= WHAT THE TASK ASKS =
Transcribe each line below verbatim; pictures excluded.

Rendered images with source text:

-- Opening Marker --

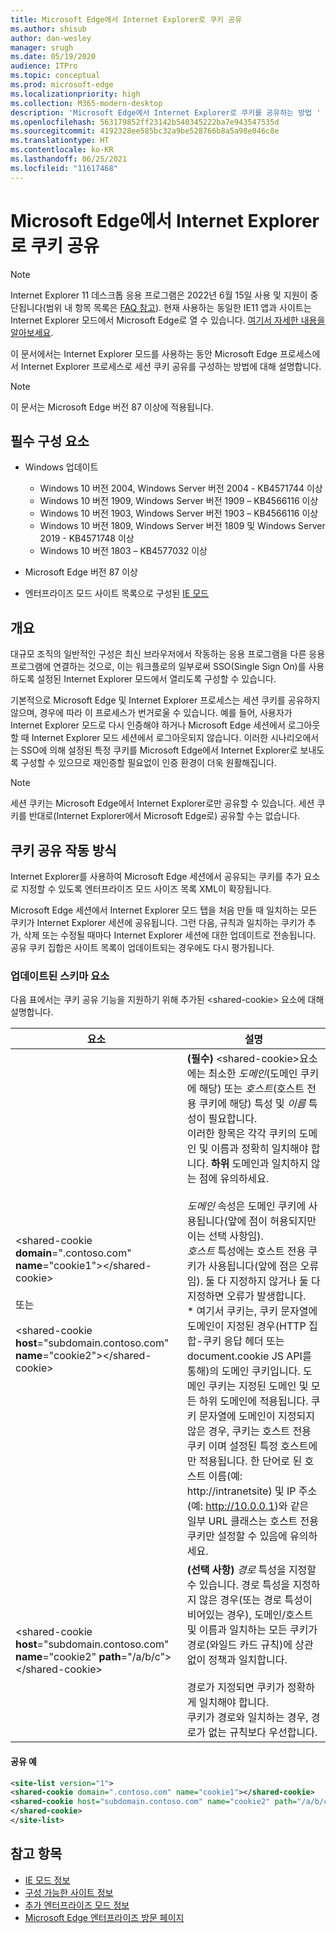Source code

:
```yaml
---
title: Microsoft Edge에서 Internet Explorer로 쿠키 공유
ms.author: shisub
author: dan-wesley
manager: srugh
ms.date: 05/19/2020
audience: ITPro
ms.topic: conceptual
ms.prod: microsoft-edge
ms.localizationpriority: high
ms.collection: M365-modern-desktop
description: 'Microsoft Edge에서 Internet Explorer로 쿠키를 공유하는 방법 '
ms.openlocfilehash: 563179852ff23142b540345222ba7e943547535d
ms.sourcegitcommit: 4192328ee585bc32a9be528766b8a5a98e046c8e
ms.translationtype: HT
ms.contentlocale: ko-KR
ms.lasthandoff: 06/25/2021
ms.locfileid: "11617468"
---
```

# <a name="cookie-sharing-from-microsoft-edge-to-internet-explorer"></a>Microsoft Edge에서 Internet Explorer로 쿠키 공유

>[!Note]
> Internet Explorer 11 데스크톱 응용 프로그램은 2022년 6월 15일 사용 및 지원이 중단됩니다(범위 내 항목 목록은 [FAQ 참고](https://techcommunity.microsoft.com/t5/windows-it-pro-blog/internet-explorer-11-desktop-app-retirement-faq/ba-p/2366549)). 현재 사용하는 동일한 IE11 앱과 사이트는 Internet Explorer 모드에서 Microsoft Edge로 열 수 있습니다. [여기서 자세한 내용을 알아보세요](https://blogs.windows.com/windowsexperience/2021/05/19/the-future-of-internet-explorer-on-windows-10-is-in-microsoft-edge/).

이 문서에서는 Internet Explorer 모드를 사용하는 동안 Microsoft Edge 프로세스에서 Internet Explorer 프로세스로 세션 쿠키 공유를 구성하는 방법에 대해 설명합니다.

> [!NOTE]
> 이 문서는 Microsoft Edge 버전 87 이상에 적용됩니다.

## <a name="prerequisites"></a>필수 구성 요소

- Windows 업데이트

  - Windows 10 버전 2004, Windows Server 버전 2004 - KB4571744 이상
  - Windows 10 버전 1909, Windows Server 버전 1909 – KB4566116 이상
  - Windows 10 버전 1903, Windows Server 버전 1903 – KB4566116 이상
  - Windows 10 버전 1809, Windows Server 버전 1809 및 Windows Server 2019 - KB4571748 이상
  - Windows 10 버전 1803 – KB4577032 이상

- Microsoft Edge 버전 87 이상
- 엔터프라이즈 모드 사이트 목록으로 구성된 [IE 모드](./edge-ie-mode.md) 

## <a name="overview"></a>개요

대규모 조직의 일반적인 구성은 최신 브라우저에서 작동하는 응용 프로그램을 다른 응용 프로그램에 연결하는 것으로, 이는 워크플로의 일부로써 SSO(Single Sign On)를 사용하도록 설정된 Internet Explorer 모드에서 열리도록 구성할 수 있습니다.

기본적으로 Microsoft Edge 및 Internet Explorer 프로세스는 세션 쿠키를 공유하지 않으며, 경우에 따라 이 프로세스가 번거로울 수 있습니다. 예를 들어, 사용자가 Internet Explorer 모드로 다시 인증해야 하거나 Microsoft Edge 세션에서 로그아웃할 때 Internet Explorer 모드 세션에서 로그아웃되지 않습니다. 이러한 시나리오에서는 SSO에 의해 설정된 특정 쿠키를 Microsoft Edge에서 Internet Explorer로 보내도록 구성할 수 있으므로 재인증할 필요없이 인증 환경이 더욱 원활해집니다.

> [!NOTE]
> 세션 쿠키는 Microsoft Edge에서 Internet Explorer로만 공유할 수 있습니다. 세션 쿠키를 반대로(Internet Explorer에서 Microsoft Edge로) 공유할 수는 없습니다.

## <a name="how-cookie-sharing-works"></a>쿠키 공유 작동 방식

Internet Explorer를 사용하여 Microsoft Edge 세션에서 공유되는 쿠키를 추가 요소로 지정할 수 있도록 엔터프라이즈 모드 사이즈 목록 XML이 확장됩니다.  

Microsoft Edge 세션에서 Internet Explorer 모드 탭을 처음 만들 때 일치하는 모든 쿠키가 Internet Explorer 세션에 공유됩니다. 그런 다음, 규칙과 일치하는 쿠키가 추가, 삭제 또는 수정될 때마다 Internet Explorer 세션에 대한 업데이트로 전송됩니다. 공유 쿠키 집합은 사이트 목록이 업데이트되는 경우에도 다시 평가됩니다.

### <a name="updated-schema-elements"></a>업데이트된 스키마 요소

다음 표에서는 쿠키 공유 기능을 지원하기 위해 추가된 \<shared-cookie\> 요소에 대해 설명합니다.

| 요소| 설명 |
|-|-|
| \<shared-cookie **domain**=".contoso.com" **name**="cookie1"\>\</shared-cookie\><br><br>또는<br><br>\<shared-cookie **host**="subdomain.contoso.com" **name**="cookie2"\>\</shared-cookie\>   |**(필수)** \<shared-cookie\>요소에는 최소한 *도메인*(도메인 쿠키에 해당) 또는 *호스트*(호스트 전용 쿠키에 해당) 특성 및 *이름* 특성이 필요합니다.<br>이러한 항목은 각각 쿠키의 도메인 및 이름과 정확히 일치해야 합니다. **하위** 도메인과 일치하지 않는 점에 유의하세요.<br><br>*도메인* 속성은 도메인 쿠키에 사용됩니다(앞에 점이 허용되지만 이는 선택 사항임).<br>*호스트* 특성에는 호스트 전용 쿠키가 사용됩니다(앞에 점은 오류임). 둘 다 지정하지 않거나 둘 다 지정하면 오류가 발생합니다.<br>* 여기서 쿠키는, 쿠키 문자열에 도메인이 지정된 경우(HTTP 집합-쿠키 응답 헤더 또는 document.cookie JS API를 통해)의 도메인 쿠키입니다. 도메인 쿠키는 지정된 도메인 및 모든 하위 도메인에 적용됩니다. 쿠키 문자열에 도메인이 지정되지 않은 경우, 쿠키는 호스트 전용 쿠키 이며 설정된 특정 호스트에만 적용됩니다. 한 단어로 된 호스트 이름(예: http://intranetsite) 및 IP 주소(예: http://10.0.0.1)와 같은 일부 URL 클래스는 호스트 전용 쿠키만 설정할 수 있음에 유의하세요.    |
| \<shared-cookie **host**="subdomain.contoso.com" **name**="cookie2" **path**="/a/b/c"\>\</shared-cookie\>  | **(선택 사항)** *경로* 특성을 지정할 수 있습니다. 경로 특성을 지정하지 않은 경우(또는 경로 특성이 비어있는 경우), 도메인/호스트 및 이름과 일치하는 모든 쿠키가 경로(와일드 카드 규칙)에 상관없이 정책과 일치합니다.<br><br>경로가 지정되면 쿠키가 정확하게 일치해야 합니다.<br>쿠키가 경로와 일치하는 경우, 경로가 없는 규칙보다 우선합니다. |

#### <a name="sharing-example"></a>공유 예

```xml
<site-list version="1">
<shared-cookie domain=".contoso.com" name="cookie1"></shared-cookie> 
<shared-cookie host="subdomain.contoso.com" name="cookie2" path="/a/b/c">
</shared-cookie>
</site-list>
```

## <a name="see-also"></a>참고 항목

- [IE 모드 정보](./edge-ie-mode.md)
- [구성 가능한 사이트 정보](./edge-learnmore-configurable-sites-ie-mode.md)
- [추가 엔터프라이즈 모드 정보](/internet-explorer/ie11-deploy-guide/enterprise-mode-overview-for-ie11)
- [Microsoft Edge 엔터프라이즈 방문 페이지](https://aka.ms/EdgeEnterprise)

-- Closing Marker --

= ANSWER TO THE PROBLEM =
Source code

:
```yaml
---
title: Microsoft Edge에서 Internet Explorer로 쿠키 공유
ms.author: shisub
author: dan-wesley
manager: srugh
ms.date: 05/19/2020
audience: ITPro
ms.topic: conceptual
ms.prod: microsoft-edge
ms.localizationpriority: high
ms.collection: M365-modern-desktop
description: 'Microsoft Edge에서 Internet Explorer로 쿠키를 공유하는 방법 '
ms.openlocfilehash: 563179852ff23142b540345222ba7e943547535d
ms.sourcegitcommit: 4192328ee585bc32a9be528766b8a5a98e046c8e
ms.translationtype: HT
ms.contentlocale: ko-KR
ms.lasthandoff: 06/25/2021
ms.locfileid: "11617468"
---
```

# <a name="cookie-sharing-from-microsoft-edge-to-internet-explorer"></a>Microsoft Edge에서 Internet Explorer로 쿠키 공유

>[!Note]
> Internet Explorer 11 데스크톱 응용 프로그램은 2022년 6월 15일 사용 및 지원이 중단됩니다(범위 내 항목 목록은 [FAQ 참고](https://techcommunity.microsoft.com/t5/windows-it-pro-blog/internet-explorer-11-desktop-app-retirement-faq/ba-p/2366549)). 현재 사용하는 동일한 IE11 앱과 사이트는 Internet Explorer 모드에서 Microsoft Edge로 열 수 있습니다. [여기서 자세한 내용을 알아보세요](https://blogs.windows.com/windowsexperience/2021/05/19/the-future-of-internet-explorer-on-windows-10-is-in-microsoft-edge/).

이 문서에서는 Internet Explorer 모드를 사용하는 동안 Microsoft Edge 프로세스에서 Internet Explorer 프로세스로 세션 쿠키 공유를 구성하는 방법에 대해 설명합니다.

> [!NOTE]
> 이 문서는 Microsoft Edge 버전 87 이상에 적용됩니다.

## <a name="prerequisites"></a>필수 구성 요소

- Windows 업데이트

  - Windows 10 버전 2004, Windows Server 버전 2004 - KB4571744 이상
  - Windows 10 버전 1909, Windows Server 버전 1909 – KB4566116 이상
  - Windows 10 버전 1903, Windows Server 버전 1903 – KB4566116 이상
  - Windows 10 버전 1809, Windows Server 버전 1809 및 Windows Server 2019 - KB4571748 이상
  - Windows 10 버전 1803 – KB4577032 이상

- Microsoft Edge 버전 87 이상
- 엔터프라이즈 모드 사이트 목록으로 구성된 [IE 모드](./edge-ie-mode.md) 

## <a name="overview"></a>개요

대규모 조직의 일반적인 구성은 최신 브라우저에서 작동하는 응용 프로그램을 다른 응용 프로그램에 연결하는 것으로, 이는 워크플로의 일부로써 SSO(Single Sign On)를 사용하도록 설정된 Internet Explorer 모드에서 열리도록 구성할 수 있습니다.

기본적으로 Microsoft Edge 및 Internet Explorer 프로세스는 세션 쿠키를 공유하지 않으며, 경우에 따라 이 프로세스가 번거로울 수 있습니다. 예를 들어, 사용자가 Internet Explorer 모드로 다시 인증해야 하거나 Microsoft Edge 세션에서 로그아웃할 때 Internet Explorer 모드 세션에서 로그아웃되지 않습니다. 이러한 시나리오에서는 SSO에 의해 설정된 특정 쿠키를 Microsoft Edge에서 Internet Explorer로 보내도록 구성할 수 있으므로 재인증할 필요없이 인증 환경이 더욱 원활해집니다.

> [!NOTE]
> 세션 쿠키는 Microsoft Edge에서 Internet Explorer로만 공유할 수 있습니다. 세션 쿠키를 반대로(Internet Explorer에서 Microsoft Edge로) 공유할 수는 없습니다.

## <a name="how-cookie-sharing-works"></a>쿠키 공유 작동 방식

Internet Explorer를 사용하여 Microsoft Edge 세션에서 공유되는 쿠키를 추가 요소로 지정할 수 있도록 엔터프라이즈 모드 사이즈 목록 XML이 확장됩니다.  

Microsoft Edge 세션에서 Internet Explorer 모드 탭을 처음 만들 때 일치하는 모든 쿠키가 Internet Explorer 세션에 공유됩니다. 그런 다음, 규칙과 일치하는 쿠키가 추가, 삭제 또는 수정될 때마다 Internet Explorer 세션에 대한 업데이트로 전송됩니다. 공유 쿠키 집합은 사이트 목록이 업데이트되는 경우에도 다시 평가됩니다.

### <a name="updated-schema-elements"></a>업데이트된 스키마 요소

다음 표에서는 쿠키 공유 기능을 지원하기 위해 추가된 \<shared-cookie\> 요소에 대해 설명합니다.

| 요소| 설명 |
|-|-|
| \<shared-cookie **domain**=".contoso.com" **name**="cookie1"\>\</shared-cookie\><br><br>또는<br><br>\<shared-cookie **host**="subdomain.contoso.com" **name**="cookie2"\>\</shared-cookie\>   |**(필수)** \<shared-cookie\>요소에는 최소한 *도메인*(도메인 쿠키에 해당) 또는 *호스트*(호스트 전용 쿠키에 해당) 특성 및 *이름* 특성이 필요합니다.<br>이러한 항목은 각각 쿠키의 도메인 및 이름과 정확히 일치해야 합니다. **하위** 도메인과 일치하지 않는 점에 유의하세요.<br><br>*도메인* 속성은 도메인 쿠키에 사용됩니다(앞에 점이 허용되지만 이는 선택 사항임).<br>*호스트* 특성에는 호스트 전용 쿠키가 사용됩니다(앞에 점은 오류임). 둘 다 지정하지 않거나 둘 다 지정하면 오류가 발생합니다.<br>* 여기서 쿠키는, 쿠키 문자열에 도메인이 지정된 경우(HTTP 집합-쿠키 응답 헤더 또는 document.cookie JS API를 통해)의 도메인 쿠키입니다. 도메인 쿠키는 지정된 도메인 및 모든 하위 도메인에 적용됩니다. 쿠키 문자열에 도메인이 지정되지 않은 경우, 쿠키는 호스트 전용 쿠키 이며 설정된 특정 호스트에만 적용됩니다. 한 단어로 된 호스트 이름(예: http://intranetsite) 및 IP 주소(예: http://10.0.0.1)와 같은 일부 URL 클래스는 호스트 전용 쿠키만 설정할 수 있음에 유의하세요.    |
| \<shared-cookie **host**="subdomain.contoso.com" **name**="cookie2" **path**="/a/b/c"\>\</shared-cookie\>  | **(선택 사항)** *경로* 특성을 지정할 수 있습니다. 경로 특성을 지정하지 않은 경우(또는 경로 특성이 비어있는 경우), 도메인/호스트 및 이름과 일치하는 모든 쿠키가 경로(와일드 카드 규칙)에 상관없이 정책과 일치합니다.<br><br>경로가 지정되면 쿠키가 정확하게 일치해야 합니다.<br>쿠키가 경로와 일치하는 경우, 경로가 없는 규칙보다 우선합니다. |

#### <a name="sharing-example"></a>공유 예

```xml
<site-list version="1">
<shared-cookie domain=".contoso.com" name="cookie1"></shared-cookie> 
<shared-cookie host="subdomain.contoso.com" name="cookie2" path="/a/b/c">
</shared-cookie>
</site-list>
```

## <a name="see-also"></a>참고 항목

- [IE 모드 정보](./edge-ie-mode.md)
- [구성 가능한 사이트 정보](./edge-learnmore-configurable-sites-ie-mode.md)
- [추가 엔터프라이즈 모드 정보](/internet-explorer/ie11-deploy-guide/enterprise-mode-overview-for-ie11)
- [Microsoft Edge 엔터프라이즈 방문 페이지](https://aka.ms/EdgeEnterprise)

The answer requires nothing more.